Exercise objective:
Please set down exactly the lines of the listing below from the line containing "- **Other projects:**" through the line containing "- **Iterative &", both lines included, leaving out all other lines.

- - - - -

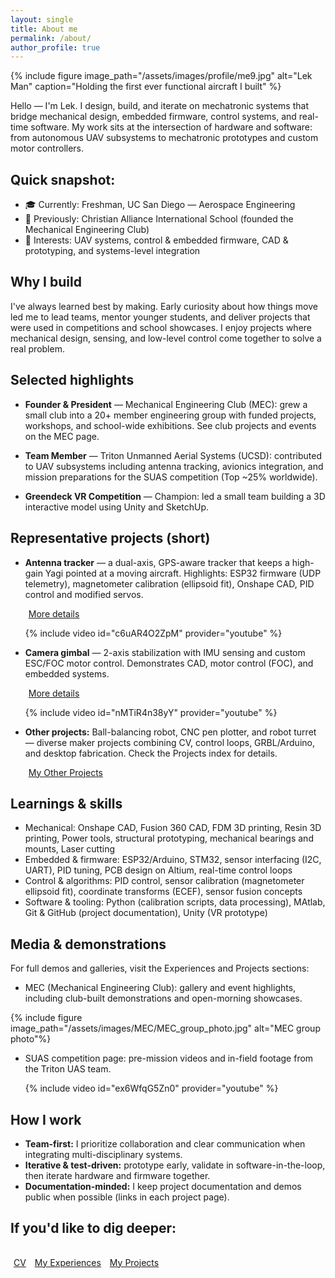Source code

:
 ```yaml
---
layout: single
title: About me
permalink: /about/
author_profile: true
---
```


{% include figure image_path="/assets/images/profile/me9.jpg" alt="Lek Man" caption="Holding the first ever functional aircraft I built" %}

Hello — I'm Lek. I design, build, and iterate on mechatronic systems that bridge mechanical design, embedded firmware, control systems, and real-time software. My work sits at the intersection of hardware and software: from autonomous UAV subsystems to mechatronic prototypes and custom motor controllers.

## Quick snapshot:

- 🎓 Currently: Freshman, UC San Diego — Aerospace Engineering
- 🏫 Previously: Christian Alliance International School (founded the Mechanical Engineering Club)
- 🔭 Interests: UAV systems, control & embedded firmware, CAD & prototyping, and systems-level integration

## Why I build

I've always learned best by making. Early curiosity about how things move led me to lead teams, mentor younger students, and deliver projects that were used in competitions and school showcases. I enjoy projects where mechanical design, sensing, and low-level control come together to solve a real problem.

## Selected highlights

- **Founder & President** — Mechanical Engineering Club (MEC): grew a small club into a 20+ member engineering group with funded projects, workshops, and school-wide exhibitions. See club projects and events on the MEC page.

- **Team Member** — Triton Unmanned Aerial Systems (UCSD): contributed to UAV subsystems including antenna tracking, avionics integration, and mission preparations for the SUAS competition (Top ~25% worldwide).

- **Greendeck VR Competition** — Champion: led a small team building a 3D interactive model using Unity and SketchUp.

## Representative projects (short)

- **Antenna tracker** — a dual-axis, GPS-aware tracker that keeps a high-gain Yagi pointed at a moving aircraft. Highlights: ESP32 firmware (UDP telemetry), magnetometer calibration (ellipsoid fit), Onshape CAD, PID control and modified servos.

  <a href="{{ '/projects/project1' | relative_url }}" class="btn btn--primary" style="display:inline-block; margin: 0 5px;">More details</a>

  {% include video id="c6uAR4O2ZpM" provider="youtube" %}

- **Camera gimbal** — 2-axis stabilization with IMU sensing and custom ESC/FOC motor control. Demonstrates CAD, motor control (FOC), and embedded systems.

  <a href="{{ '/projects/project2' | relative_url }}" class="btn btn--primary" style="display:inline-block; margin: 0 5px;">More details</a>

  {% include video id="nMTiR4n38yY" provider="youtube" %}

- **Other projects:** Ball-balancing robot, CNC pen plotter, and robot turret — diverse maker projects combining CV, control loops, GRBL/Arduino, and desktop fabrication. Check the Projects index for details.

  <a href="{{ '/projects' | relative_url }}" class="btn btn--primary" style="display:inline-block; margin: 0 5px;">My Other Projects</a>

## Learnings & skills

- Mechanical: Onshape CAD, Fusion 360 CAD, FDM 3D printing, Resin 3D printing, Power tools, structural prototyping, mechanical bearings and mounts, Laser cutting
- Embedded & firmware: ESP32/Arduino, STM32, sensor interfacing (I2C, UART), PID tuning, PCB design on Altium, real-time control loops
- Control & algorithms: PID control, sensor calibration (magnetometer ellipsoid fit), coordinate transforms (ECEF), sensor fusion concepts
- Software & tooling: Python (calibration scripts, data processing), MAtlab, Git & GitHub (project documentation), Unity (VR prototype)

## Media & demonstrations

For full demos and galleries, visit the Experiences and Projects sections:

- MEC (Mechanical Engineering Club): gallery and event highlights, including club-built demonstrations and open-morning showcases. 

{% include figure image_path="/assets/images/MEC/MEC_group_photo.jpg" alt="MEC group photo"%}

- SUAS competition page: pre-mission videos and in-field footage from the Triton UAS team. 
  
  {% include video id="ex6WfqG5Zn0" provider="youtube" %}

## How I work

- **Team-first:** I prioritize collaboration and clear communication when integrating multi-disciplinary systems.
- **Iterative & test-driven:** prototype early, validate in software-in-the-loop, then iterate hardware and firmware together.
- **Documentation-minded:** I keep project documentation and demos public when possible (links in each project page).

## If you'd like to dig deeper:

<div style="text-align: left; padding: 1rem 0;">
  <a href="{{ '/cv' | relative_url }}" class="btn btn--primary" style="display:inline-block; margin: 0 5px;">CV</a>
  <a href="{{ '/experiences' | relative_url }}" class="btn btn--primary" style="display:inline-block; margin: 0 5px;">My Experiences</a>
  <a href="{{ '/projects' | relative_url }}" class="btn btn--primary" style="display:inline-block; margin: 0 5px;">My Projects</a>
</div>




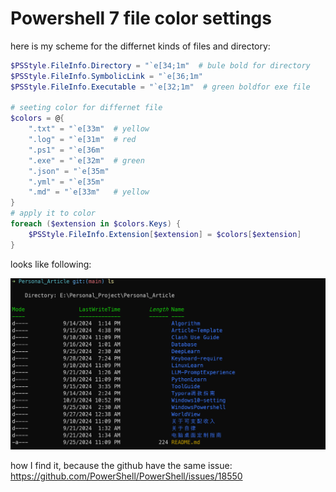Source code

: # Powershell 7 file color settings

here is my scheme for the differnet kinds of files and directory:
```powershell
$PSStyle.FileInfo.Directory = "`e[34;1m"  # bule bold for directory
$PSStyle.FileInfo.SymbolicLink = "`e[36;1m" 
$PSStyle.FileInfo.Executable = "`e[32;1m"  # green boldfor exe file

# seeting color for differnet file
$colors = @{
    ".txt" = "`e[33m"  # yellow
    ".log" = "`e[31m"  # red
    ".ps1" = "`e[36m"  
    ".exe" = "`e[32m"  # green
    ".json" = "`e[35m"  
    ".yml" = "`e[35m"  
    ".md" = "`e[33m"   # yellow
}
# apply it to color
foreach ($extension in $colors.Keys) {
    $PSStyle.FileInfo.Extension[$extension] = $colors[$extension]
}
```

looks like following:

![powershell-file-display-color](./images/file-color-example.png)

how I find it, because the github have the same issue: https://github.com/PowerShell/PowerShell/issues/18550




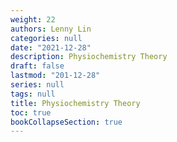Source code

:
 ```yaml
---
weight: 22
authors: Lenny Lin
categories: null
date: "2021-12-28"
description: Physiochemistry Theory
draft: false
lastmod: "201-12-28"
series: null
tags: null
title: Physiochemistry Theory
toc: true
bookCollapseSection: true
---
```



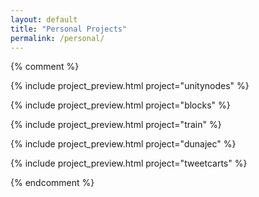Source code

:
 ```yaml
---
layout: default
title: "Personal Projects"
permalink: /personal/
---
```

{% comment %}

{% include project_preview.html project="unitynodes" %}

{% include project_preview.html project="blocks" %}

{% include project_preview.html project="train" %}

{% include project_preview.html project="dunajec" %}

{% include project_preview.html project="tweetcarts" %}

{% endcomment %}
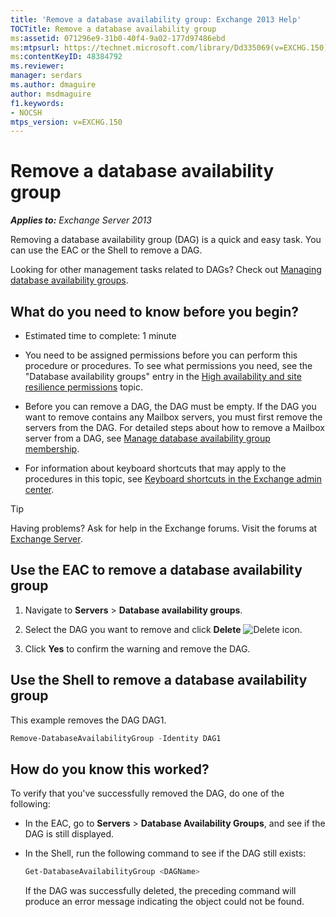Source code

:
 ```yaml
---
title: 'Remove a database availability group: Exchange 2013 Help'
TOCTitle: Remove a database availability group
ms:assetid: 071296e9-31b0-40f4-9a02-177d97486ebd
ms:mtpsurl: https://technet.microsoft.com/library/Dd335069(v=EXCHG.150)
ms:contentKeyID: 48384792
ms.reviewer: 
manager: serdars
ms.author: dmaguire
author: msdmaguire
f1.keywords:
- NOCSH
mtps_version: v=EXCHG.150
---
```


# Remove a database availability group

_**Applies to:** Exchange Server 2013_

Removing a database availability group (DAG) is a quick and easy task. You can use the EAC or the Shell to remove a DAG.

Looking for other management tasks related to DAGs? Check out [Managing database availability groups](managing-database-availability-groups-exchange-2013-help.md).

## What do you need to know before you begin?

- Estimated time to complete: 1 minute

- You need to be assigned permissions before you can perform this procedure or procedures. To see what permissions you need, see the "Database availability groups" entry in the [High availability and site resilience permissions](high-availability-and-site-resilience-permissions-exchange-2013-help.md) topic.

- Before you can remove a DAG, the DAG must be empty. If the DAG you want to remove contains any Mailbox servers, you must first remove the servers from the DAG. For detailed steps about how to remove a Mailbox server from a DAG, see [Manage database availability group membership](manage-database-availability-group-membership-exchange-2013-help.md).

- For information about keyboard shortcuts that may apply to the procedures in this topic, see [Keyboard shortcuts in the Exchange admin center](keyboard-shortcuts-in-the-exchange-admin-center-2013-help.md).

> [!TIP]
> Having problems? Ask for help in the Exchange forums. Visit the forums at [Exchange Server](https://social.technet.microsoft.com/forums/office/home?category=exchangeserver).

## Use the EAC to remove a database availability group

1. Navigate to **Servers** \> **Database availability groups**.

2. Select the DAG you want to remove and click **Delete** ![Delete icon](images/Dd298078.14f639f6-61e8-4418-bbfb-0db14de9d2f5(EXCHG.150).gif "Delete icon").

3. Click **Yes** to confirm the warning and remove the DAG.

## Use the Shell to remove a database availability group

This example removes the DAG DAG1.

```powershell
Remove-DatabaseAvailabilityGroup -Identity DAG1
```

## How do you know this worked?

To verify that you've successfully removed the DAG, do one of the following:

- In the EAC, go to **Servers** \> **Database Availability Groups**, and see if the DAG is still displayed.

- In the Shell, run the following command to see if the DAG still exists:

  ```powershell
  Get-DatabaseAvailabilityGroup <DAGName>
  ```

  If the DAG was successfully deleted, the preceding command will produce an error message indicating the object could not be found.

- - - - -

Answer to this task:
- **Other projects:** Ball-balancing robot, CNC pen plotter, and robot turret — diverse maker projects combining CV, control loops, GRBL/Arduino, and desktop fabrication. Check the Projects index for details.

  <a href="{{ '/projects' | relative_url }}" class="btn btn--primary" style="display:inline-block; margin: 0 5px;">My Other Projects</a>

## Learnings & skills

- Mechanical: Onshape CAD, Fusion 360 CAD, FDM 3D printing, Resin 3D printing, Power tools, structural prototyping, mechanical bearings and mounts, Laser cutting
- Embedded & firmware: ESP32/Arduino, STM32, sensor interfacing (I2C, UART), PID tuning, PCB design on Altium, real-time control loops
- Control & algorithms: PID control, sensor calibration (magnetometer ellipsoid fit), coordinate transforms (ECEF), sensor fusion concepts
- Software & tooling: Python (calibration scripts, data processing), MAtlab, Git & GitHub (project documentation), Unity (VR prototype)

## Media & demonstrations

For full demos and galleries, visit the Experiences and Projects sections:

- MEC (Mechanical Engineering Club): gallery and event highlights, including club-built demonstrations and open-morning showcases. 

{% include figure image_path="/assets/images/MEC/MEC_group_photo.jpg" alt="MEC group photo"%}

- SUAS competition page: pre-mission videos and in-field footage from the Triton UAS team. 
  
  {% include video id="ex6WfqG5Zn0" provider="youtube" %}

## How I work

- **Team-first:** I prioritize collaboration and clear communication when integrating multi-disciplinary systems.
- **Iterative & test-driven:** prototype early, validate in software-in-the-loop, then iterate hardware and firmware together.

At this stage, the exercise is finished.